→ Assignment:
Make an exact copy of the whole listing, but leave its pictures out.

----- Records for this exercise

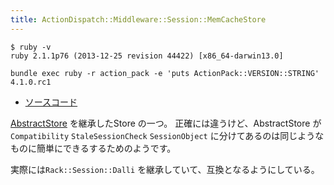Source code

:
 ```yaml
---
title: ActionDispatch::Middleware::Session::MemCacheStore
---
```


```
$ ruby -v
ruby 2.1.1p76 (2013-12-25 revision 44422) [x86_64-darwin13.0]
```

```
bundle exec ruby -r action_pack -e 'puts ActionPack::VERSION::STRING'
4.1.0.rc1
```

* [ソースコード](https://github.com/rails/rails/blob/v4.1.0.rc1/actionpack/lib/action_dispatch/middleware/session/mem_cache_store.rb)

[AbstractStore](abstract_store) を継承したStore の一つ。
正確には違うけど、AbstractStore が`Compatibility` `StaleSessionCheck` `SessionObject` に分けてあるのは同じようなものに簡単にできるするためのようです。

実際には`Rack::Session::Dalli` を継承していて、互換となるようにしている。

----------

→ Written response:
Source code

:
 ```yaml
---
title: ActionDispatch::Middleware::Session::MemCacheStore
---
```


```
$ ruby -v
ruby 2.1.1p76 (2013-12-25 revision 44422) [x86_64-darwin13.0]
```

```
bundle exec ruby -r action_pack -e 'puts ActionPack::VERSION::STRING'
4.1.0.rc1
```

* [ソースコード](https://github.com/rails/rails/blob/v4.1.0.rc1/actionpack/lib/action_dispatch/middleware/session/mem_cache_store.rb)

[AbstractStore](abstract_store) を継承したStore の一つ。
正確には違うけど、AbstractStore が`Compatibility` `StaleSessionCheck` `SessionObject` に分けてあるのは同じようなものに簡単にできるするためのようです。

実際には`Rack::Session::Dalli` を継承していて、互換となるようにしている。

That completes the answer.